Hi, @derekbruening and @AssadHashmi.
I wrote a DynamoRIO client for edge profiling as follows. And we have used this client to collect the branch information in SPEC CPU's mcf benchmark, which includes the source and destination addresses of branches.
But Compared with the native execution, our client will lead to huge performance slowdown(more than 400x).

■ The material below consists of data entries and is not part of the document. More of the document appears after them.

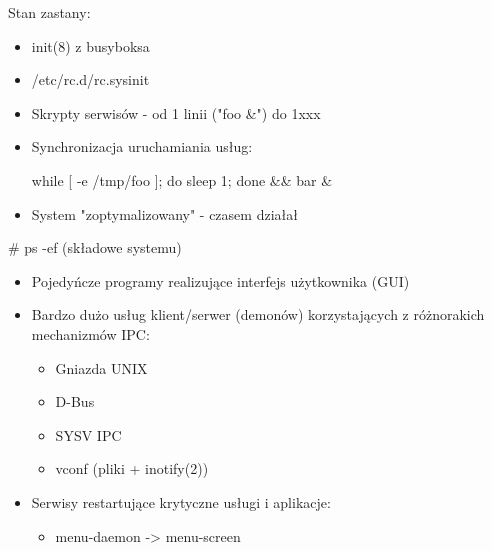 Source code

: \documentclass[presentation,aspectratio=43,12pt]{beamer}
\begin{document}
\begin{frame}[label=sec-6-1]{Stan zastany:}
\begin{itemize}
\item init(8) z busyboksa
\item /etc/rc.d/rc.sysinit
\item Skrypty serwisów - od 1 linii  ("foo \&") do 1xxx

\item Synchronizacja uruchamiania usług:

while [ -e /tmp/foo ]; do sleep 1; done \&\& bar \&
\end{itemize}


\begin{itemize}
\item <2-> System "zoptymalizowany" - czasem działał
\end{itemize}

\end{frame}
\begin{frame}[label=sec-6-2]{\# ps -ef (składowe systemu)}
\begin{itemize}
\item Pojedyńcze programy realizujące interfejs użytkownika (GUI)

\item <2-> Bardzo dużo usług klient/serwer (demonów) korzystających z
różnorakich mechanizmów IPC:
\begin{itemize}
\item Gniazda UNIX
\item D-Bus
\item SYSV IPC
\item vconf (pliki + inotify(2))
\end{itemize}

\item <3-> Serwisy restartujące krytyczne usługi i aplikacje:
\begin{itemize}
\item menu-daemon -> menu-screen
\end{itemize}
\end{itemize}
\end{frame}
\end{document}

In Derek's CGO'13 paper, the overhead of mcf's edge profiling is less than 5x.
Would you like to tell me how to collect the edge information with lower overhead through DynamoRIO, or how can I improve current client?
Wenlong.
bool
tag_is_main_module(void *tag)
{
module_data_t *main_module = dr_get_main_module();
return dr_module_contains_addr(main_module, dr_fragment_app_pc(tag));
}
static void
at_br_cond(app_pc src, app_pc dst, int taken)
{
if (taken != 0) {
void *drcontext = dr_get_current_drcontext();
file_t log = (file_t)(ptr_uint_t)drmgr_get_tls_field(drcontext, tls_idx);
dr_fprintf(log, "%lx,%lx\n", src, dst);
}
}
static void
at_br_no_cond(app_pc src, app_pc dst)
{
void *drcontext = dr_get_current_drcontext();
file_t log = (file_t)(ptr_uint_t)drmgr_get_tls_field(drcontext, tls_idx);
dr_fprintf(log, "%lx,%lx\n", src, dst);
}
static dr_emit_flags_t
event_app_instruction(void *drcontext, void *tag, instrlist_t *bb, instr_t *instr,
bool for_trace, bool translating, void *user_data)
{
if (tag_is_main_module(tag)) {
if (instr_is_cti(instr)) {
if (instr_is_ubr(instr)) {
dr_insert_ubr_instrumentation(drcontext, bb, instr, (void *)at_br_no_cond);
} else if (instr_is_cbr(instr)) {
dr_insert_cbr_instrumentation(drcontext, bb, instr, (void *)at_br_cond);
} else if (instr_is_call_direct(instr)) {
dr_insert_call_instrumentation(drcontext, bb, instr,
(void *)at_br_no_cond);
} else if (instr_is_call_indirect(instr) || instr_is_return(instr) || instr_is_jmp_indirect(instr)) {
dr_insert_mbr_instrumentation(drcontext, bb, instr, (void *)at_br_no_cond,
SPILL_SLOT_1);
}
}
}
return DR_EMIT_DEFAULT;
}
static void
event_exit(void)
{
dr_log(NULL, DR_LOG_ALL, 1, "Client 'branch_recorder' exiting");
if (!drmgr_unregister_bb_insertion_event(event_app_instruction) ||
!drmgr_unregister_tls_field(tls_idx))
DR_ASSERT(false);
drmgr_exit();
}
static void
event_thread_init(void *drcontext)
{
file_t log;
log = log_file_open(client_id, drcontext, NULL /* using client lib path */,
"branch_recorder", DR_FILE_ALLOW_LARGE);
DR_ASSERT(log != INVALID_FILE);
drmgr_set_tls_field(drcontext, tls_idx, (void *)(ptr_uint_t)log);
}
static void
event_thread_exit(void *drcontext)
{
log_file_close((file_t)(ptr_uint_t)drmgr_get_tls_field(drcontext, tls_idx));
}
DR_EXPORT
void
dr_client_main(client_id_t id, int argc, const char *argv[])
{
dr_set_client_name("DynamoRIO Sample Client 'branch_recorder'",
dr_log(NULL, DR_LOG_ALL, 1, "Client 'branch_recorder' initializing");
drmgr_init();
client_id = id;
tls_idx = drmgr_register_tls_field();
dr_register_exit_event(event_exit);
if (!drmgr_register_thread_init_event(event_thread_init) ||
!drmgr_register_thread_exit_event(event_thread_exit) ||
!drmgr_register_bb_instrumentation_event(NULL, event_app_instruction, NULL))
DR_ASSERT(false);
}